# Exercise data
.....

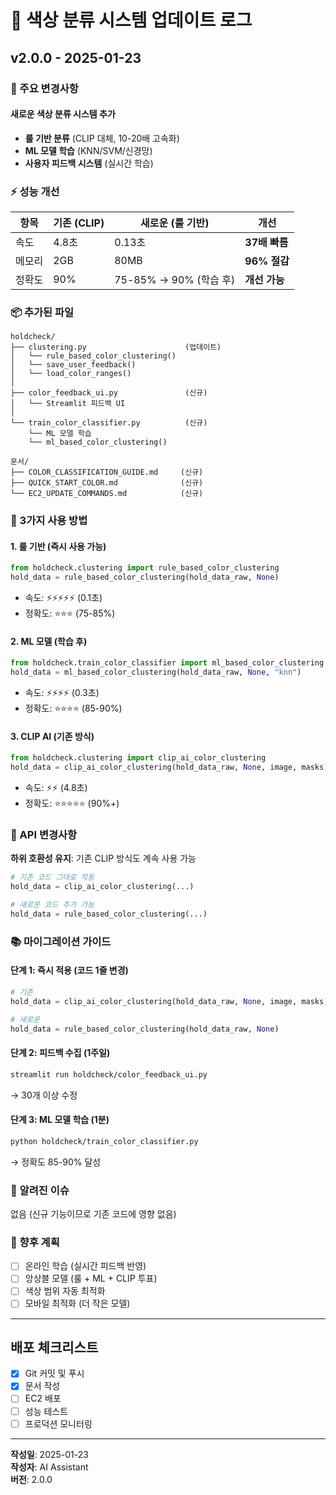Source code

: # 🎨 색상 분류 시스템 업데이트 로그

## v2.0.0 - 2025-01-23

### 🚀 주요 변경사항

#### 새로운 색상 분류 시스템 추가
- **룰 기반 분류** (CLIP 대체, 10-20배 고속화)
- **ML 모델 학습** (KNN/SVM/신경망)
- **사용자 피드백 시스템** (실시간 학습)

### ⚡ 성능 개선

| 항목 | 기존 (CLIP) | 새로운 (룰 기반) | 개선 |
|------|------------|----------------|------|
| 속도 | 4.8초 | 0.13초 | **37배 빠름** |
| 메모리 | 2GB | 80MB | **96% 절감** |
| 정확도 | 90% | 75-85% → 90% (학습 후) | **개선 가능** |

### 📦 추가된 파일

```
holdcheck/
├── clustering.py                      (업데이트)
│   └── rule_based_color_clustering()
│   └── save_user_feedback()
│   └── load_color_ranges()
│
├── color_feedback_ui.py               (신규)
│   └── Streamlit 피드백 UI
│
└── train_color_classifier.py          (신규)
    └── ML 모델 학습
    └── ml_based_color_clustering()

문서/
├── COLOR_CLASSIFICATION_GUIDE.md     (신규)
├── QUICK_START_COLOR.md              (신규)
└── EC2_UPDATE_COMMANDS.md            (신규)
```

### 🎯 3가지 사용 방법

#### 1. 룰 기반 (즉시 사용 가능)
```python
from holdcheck.clustering import rule_based_color_clustering
hold_data = rule_based_color_clustering(hold_data_raw, None)
```
- 속도: ⚡⚡⚡⚡⚡ (0.1초)
- 정확도: ⭐⭐⭐ (75-85%)

#### 2. ML 모델 (학습 후)
```python
from holdcheck.train_color_classifier import ml_based_color_clustering
hold_data = ml_based_color_clustering(hold_data_raw, None, "knn")
```
- 속도: ⚡⚡⚡⚡ (0.3초)
- 정확도: ⭐⭐⭐⭐ (85-90%)

#### 3. CLIP AI (기존 방식)
```python
from holdcheck.clustering import clip_ai_color_clustering
hold_data = clip_ai_color_clustering(hold_data_raw, None, image, masks)
```
- 속도: ⚡⚡ (4.8초)
- 정확도: ⭐⭐⭐⭐⭐ (90%+)

### 🔧 API 변경사항

**하위 호환성 유지**: 기존 CLIP 방식도 계속 사용 가능

```python
# 기존 코드 그대로 작동
hold_data = clip_ai_color_clustering(...)

# 새로운 코드 추가 가능
hold_data = rule_based_color_clustering(...)
```

### 📚 마이그레이션 가이드

#### 단계 1: 즉시 적용 (코드 1줄 변경)
```python
# 기존
hold_data = clip_ai_color_clustering(hold_data_raw, None, image, masks)

# 새로운
hold_data = rule_based_color_clustering(hold_data_raw, None)
```

#### 단계 2: 피드백 수집 (1주일)
```bash
streamlit run holdcheck/color_feedback_ui.py
```
→ 30개 이상 수정

#### 단계 3: ML 모델 학습 (1분)
```bash
python holdcheck/train_color_classifier.py
```
→ 정확도 85-90% 달성

### 🐛 알려진 이슈

없음 (신규 기능이므로 기존 코드에 영향 없음)

### 🔮 향후 계획

- [ ] 온라인 학습 (실시간 피드백 반영)
- [ ] 앙상블 모델 (룰 + ML + CLIP 투표)
- [ ] 색상 범위 자동 최적화
- [ ] 모바일 최적화 (더 작은 모델)

---

## 배포 체크리스트

- [x] Git 커밋 및 푸시
- [x] 문서 작성
- [ ] EC2 배포
- [ ] 성능 테스트
- [ ] 프로덕션 모니터링

---

**작성일**: 2025-01-23  
**작성자**: AI Assistant  
**버전**: 2.0.0

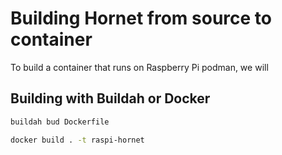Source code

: # Building Hornet from source to container

To build a container that runs on Raspberry Pi podman, we will 


## Building with  Buildah or Docker

```bash
buildah bud Dockerfile

docker build . -t raspi-hornet
```

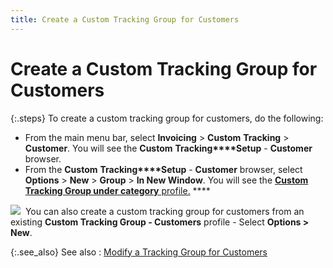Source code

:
 ```yaml
---
title: Create a Custom Tracking Group for Customers
---
```


# Create a Custom Tracking Group for Customers


{:.steps}
To create a custom tracking group for customers,  do the following:

- From the main  menu bar, select **Invoicing** >  **Custom** **Tracking**  > **Customer**. You will see the  **Custom** **Tracking****Setup** - **Customer**  browser.
- From the **Custom** **Tracking****Setup** - **Customer**  browser, select **Options** > **New** > **Group**  > **In New Window**. You will see  the [**Custom 
 Tracking Group under category** profile.]({{site.ct_baseurl}}/customer-tracking/the_custom_tracking_group_profile_customer_.html) ****



![]({{site.ct_baseurl}}/img/note.gif)  You  can also create a custom tracking group for customers from an existing  **Custom Tracking Group - Customers**  profile - Select **Options &gt; New**.


{:.see_also}
See also
: [Modify  a Tracking Group for Customers]({{site.ct_baseurl}}/customer-tracking/modify_a_tracking_category_for_customers.html)
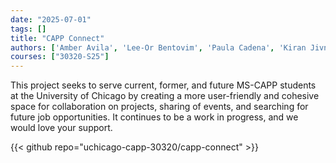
 ```yaml
---
date: "2025-07-01"
tags: []
title: "CAPP Connect"
authors: ['Amber Avila', 'Lee-Or Bentovim', 'Paula Cadena', 'Kiran Jivnani', 'Gregory Mitchell', 'Alison Spencer']
courses: ["30320-S25"]
---
```


This project seeks to serve current, former, and future MS-CAPP students at the University of Chicago by creating a more user-friendly and cohesive space for collaboration on projects, sharing of events, and searching for future job opportunities. It continues to be a work in progress, and we would love your support.


{{< github repo="uchicago-capp-30320/capp-connect" >}}

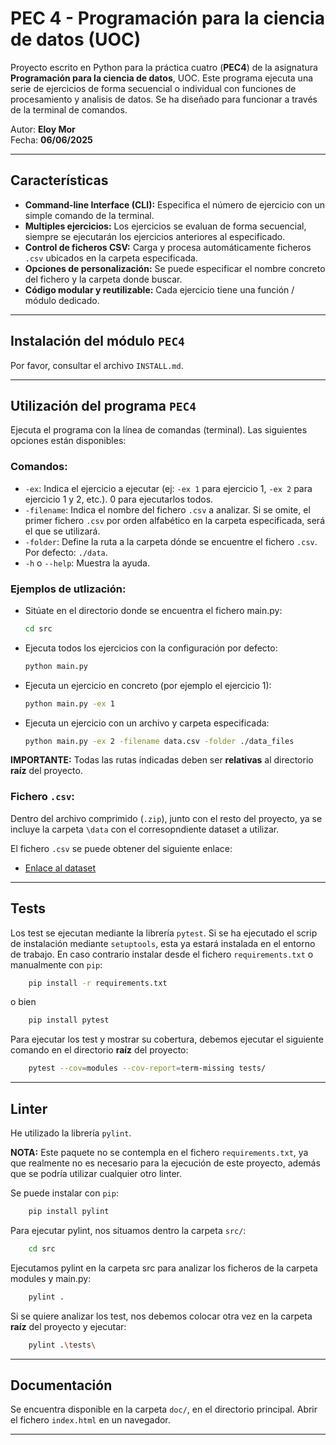 # PEC 4 - Programación para la ciencia de datos  (UOC)

Proyecto escrito en Python para la práctica cuatro (**PEC4**) de la asignatura **Programación para la ciencia de datos**, 
UOC. Este programa ejecuta una serie de ejercicios de forma secuencial o individual con funciones de procesamiento y analisis
de datos. Se ha diseñado para funcionar a través de la terminal de comandos.


Autor: **Eloy Mor**  
Fecha: **06/06/2025**

---

## Características 

- **Command-line Interface (CLI):** Especifica el número de ejercicio con un simple comando de la terminal.
- **Multiples ejercicios:** Los ejercicios se evaluan de forma secuencial, siempre se ejecutarán los ejercicios anteriores al especificado.
- **Control de ficheros CSV:** Carga y procesa automáticamente ficheros `.csv` ubicados en la carpeta especificada.
- **Opciones de personalización:** Se puede especificar el nombre concreto del fichero y la carpeta donde buscar.
- **Código modular y reutilizable:** Cada ejercicio tiene una función / módulo dedicado.

---

## Instalación del módulo `PEC4`

Por favor, consultar el archivo `INSTALL.md`.

---

## Utilización del programa `PEC4`

Ejecuta el programa con la línea de comandas (terminal). Las siguientes opciones están disponibles:


### Comandos:
- `-ex`: Indica el ejercicio a ejecutar (ej: `-ex 1` para ejercicio 1, `-ex 2` para ejercicio 1 y 2, etc.). 
0 para ejecutarlos todos.
- `-filename`: Indica el nombre del fichero `.csv` a analizar. Si se omite, el primer fichero `.csv` por orden 
alfabético en la carpeta especificada, será el que se utilizará.
- `-folder`: Define la ruta a la carpeta dónde se encuentre el fichero `.csv`. Por defecto: `./data`.
- `-h` o `--help`: Muestra la ayuda.

### Ejemplos de utlización:

- Sitúate en el directorio donde se encuentra el fichero main.py:
    ```bash
  cd src
    ```
- Ejecuta todos los ejercicios con la configuración por defecto:
  ```bash
  python main.py
  ```
- Ejecuta un ejercicio en concreto (por ejemplo el ejercicio 1):
  ```bash
  python main.py -ex 1
  ```
- Ejecuta un ejercicio con un archivo y carpeta especificada:
  ```bash
  python main.py -ex 2 -filename data.csv -folder ./data_files
  ```
  
**IMPORTANTE:** Todas las rutas indicadas deben ser **relativas** al directorio **raíz** del proyecto.

### Fichero `.csv`:


Dentro del archivo comprimido (`.zip`), junto con el resto del proyecto, ya se incluye la carpeta `\data` con el
corresopndiente dataset a utilizar.

El fichero `.csv` se puede obtener del siguiente enlace:
- [Enlace al dataset](https://analisi.transparenciacatalunya.cat/Medi-Ambient/Quantitat-d-aigua-als-embassaments-de-les-Conques-/gn9e-3qhr/about_data)

---

## Tests

Los test se ejecutan mediante la librería `pytest`. Si se ha ejecutado el scrip de instalación mediante `setuptools`, 
esta ya estará instalada en el entorno de trabajo.
En caso contrario instalar desde el fichero `requirements.txt` o manualmente con `pip`:
```bash
    pip install -r requirements.txt
```
o bien
```bash
    pip install pytest
```

Para ejecutar los test y mostrar su cobertura, debemos ejecutar el siguiente comando en el directorio **raíz** del
proyecto:
```bash
    pytest --cov=modules --cov-report=term-missing tests/
```

---

## Linter

He utilizado la librería `pylint`.

**NOTA:** Este paquete no se contempla en el fichero `requirements.txt`, ya que realmente no es necesario para la
ejecución de este proyecto, además que se podría utilizar cualquier otro linter.

Se puede instalar con `pip`:
```bash
    pip install pylint
```
Para ejecutar pylint, nos situamos dentro la carpeta `src/`:
```bash
    cd src
```
Ejecutamos pylint en la carpeta src para analizar los ficheros de la carpeta modules y main.py:
```bash
    pylint .
```
Si se quiere analizar los test, nos debemos colocar otra vez en la carpeta **raíz** del proyecto y ejecutar:
```bash
    pylint .\tests\
```

---

## Documentación

Se encuentra disponible en la carpeta `doc/`, en el directorio principal. Abrir el fichero `index.html` en un navegador.

---
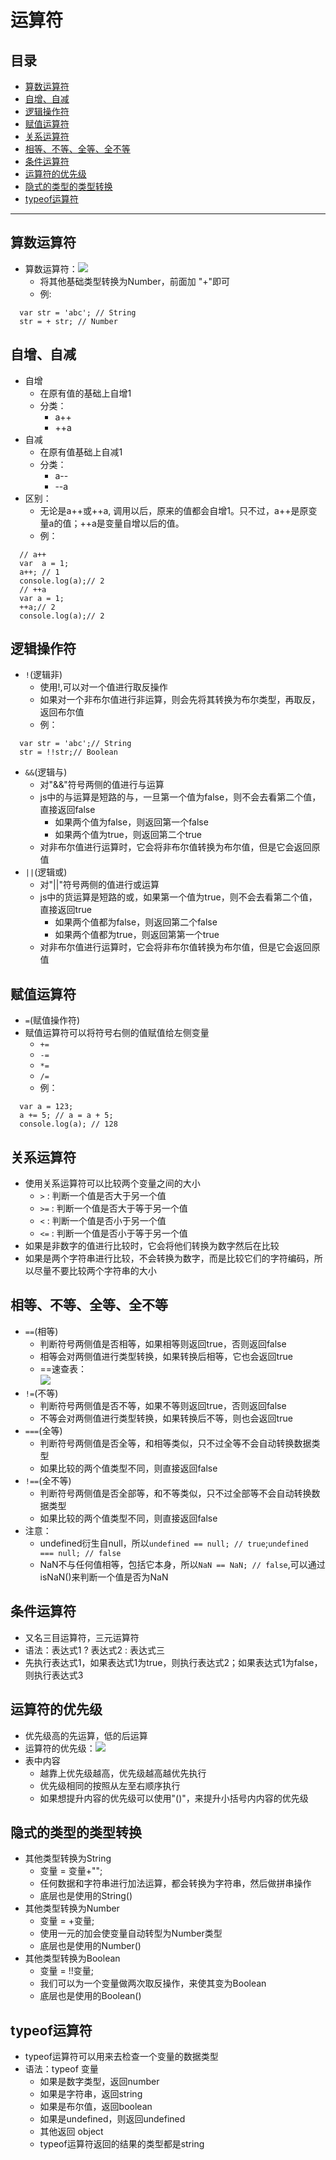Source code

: # 运算符
## 目录
* [算数运算符](#算数运算符)
* [自增、自减](#自增、自减)
* [逻辑操作符](#逻辑操作符)
* [赋值运算符](#赋值运算符)
* [关系运算符](#关系运算符)
* [相等、不等、全等、全不等](#相等、不等、全等、全不等)
* [条件运算符](#条件运算符)
* [运算符的优先级](#运算符的优先级)
* [隐式的类型的类型转换](#隐式的类型的类型转换)
* [typeof运算符](#typeof运算符)
***

## 算数运算符
* 算数运算符：![](/images/算数运算符.png)
  * 将其他基础类型转换为Number，前面加 "+"即可
  * 例:
```
  var str = 'abc'; // String
  str = + str; // Number
```
## 自增、自减
* 自增
  * 在原有值的基础上自增1
  * 分类：
    * a++
    * ++a
* 自减
  * 在原有值基础上自减1
  * 分类：
    * a--
    * --a
* 区别：
  * 无论是a++或++a, 调用以后，原来的值都会自增1。只不过，a++是原变量a的值；++a是变量自增以后的值。
  * 例：
```
  // a++
  var  a = 1;
  a++; // 1
  console.log(a);// 2
  // ++a
  var a = 1;
  ++a;// 2
  console.log(a);// 2
```
## 逻辑操作符
* `!`(逻辑非)
  * 使用!,可以对一个值进行取反操作
  * 如果对一个非布尔值进行非运算，则会先将其转换为布尔类型，再取反，返回布尔值
  * 例：
```
  var str = 'abc';// String
  str = !!str;// Boolean
```
* `&&`(逻辑与)
  * 对"&&"符号两侧的值进行与运算
  * js中的与运算是短路的与，一旦第一个值为false，则不会去看第二个值，直接返回false
    * 如果两个值为false，则返回第一个false
    * 如果两个值为true，则返回第二个true
  * 对非布尔值进行运算时，它会将非布尔值转换为布尔值，但是它会返回原值
* `||`(逻辑或)
  * 对"||"符号两侧的值进行或运算
  * js中的货运算是短路的或，如果第一个值为true，则不会去看第二个值，直接返回true
    * 如果两个值都为false，则返回第二个false
    * 如果两个值都为true，则返回第第一个true
  * 对非布尔值进行运算时，它会将非布尔值转换为布尔值，但是它会返回原值
## 赋值运算符
* `=`(赋值操作符)
* 赋值运算符可以将符号右侧的值赋值给左侧变量
  * `+=`
  * `-=`
  * `*=`
  * `/=`
  * 例：
```
  var a = 123;
  a += 5; // a = a + 5;
  console.log(a); // 128
```
## 关系运算符
* 使用关系运算符可以比较两个变量之间的大小
  * `>` : 判断一个值是否大于另一个值
  * `>=` : 判断一个值是否大于等于另一个值
  * `<` : 判断一个值是否小于另一个值
  * `<=` : 判断一个值是否小于等于另一个值
* 如果是非数字的值进行比较时，它会将他们转换为数字然后在比较
* 如果是两个字符串进行比较，不会转换为数字，而是比较它们的字符编码，所以尽量不要比较两个字符串的大小
## 相等、不等、全等、全不等
* `==`(相等)
  * 判断符号两侧值是否相等，如果相等则返回true，否则返回false
  * 相等会对两侧值进行类型转换，如果转换后相等，它也会返回true
  * ==速查表：          
  ![](/images/==速查表.png)
* `!=`(不等)
  * 判断符号两侧值是否不等，如果不等则返回true，否则返回false
  * 不等会对两侧值进行类型转换，如果转换后不等，则也会返回true
* `===`(全等)
  * 判断符号两侧值是否全等，和相等类似，只不过全等不会自动转换数据类型
  * 如果比较的两个值类型不同，则直接返回false
* `!==`(全不等)
  * 判断符号两侧值是否全部等，和不等类似，只不过全部等不会自动转换数据类型
  * 如果比较的两个值类型不同，则直接返回false
* 注意：
  * undefined衍生自null，所以`undefined == null; // true`;`undefined === null; // false`
  * NaN不与任何值相等，包括它本身，所以`NaN == NaN; // false`,可以通过isNaN()来判断一个值是否为NaN
## 条件运算符
* 又名三目运算符，三元运算符
* 语法：表达式1 ? 表达式2 : 表达式三
* 先执行表达式1，如果表达式1为true，则执行表达式2；如果表达式1为false，则执行表达式3
## 运算符的优先级
* 优先级高的先运算，低的后运算
* 运算符的优先级：![](/images/运算符的优先级.png)
* 表中内容
  * 越靠上优先级越高，优先级越高越优先执行
  * 优先级相同的按照从左至右顺序执行
  * 如果想提升内容的优先级可以使用"()"，来提升小括号内内容的优先级
## 隐式的类型的类型转换
* 其他类型转换为String
  * 变量 = 变量+"";
  * 任何数据和字符串进行加法运算，都会转换为字符串，然后做拼串操作
  * 底层也是使用的String()
* 其他类型转换为Number
  * 变量 = +变量;
  * 使用一元的加会使变量自动转型为Number类型
  * 底层也是使用的Number()
* 其他类型转换为Boolean
  * 变量 = !!变量;
  * 我们可以为一个变量做两次取反操作，来使其变为Boolean
  * 底层也是使用的Boolean()
## typeof运算符
* typeof运算符可以用来去检查一个变量的数据类型
* 语法：typeof 变量
  * 如果是数字类型，返回number
  * 如果是字符串，返回string
  * 如果是布尔值，返回boolean
  * 如果是undefined，则返回undefined
  * 其他返回 object
  * typeof运算符返回的结果的类型都是string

.....

Please provide nothing but the number of lines in the records that hold the string "title".

2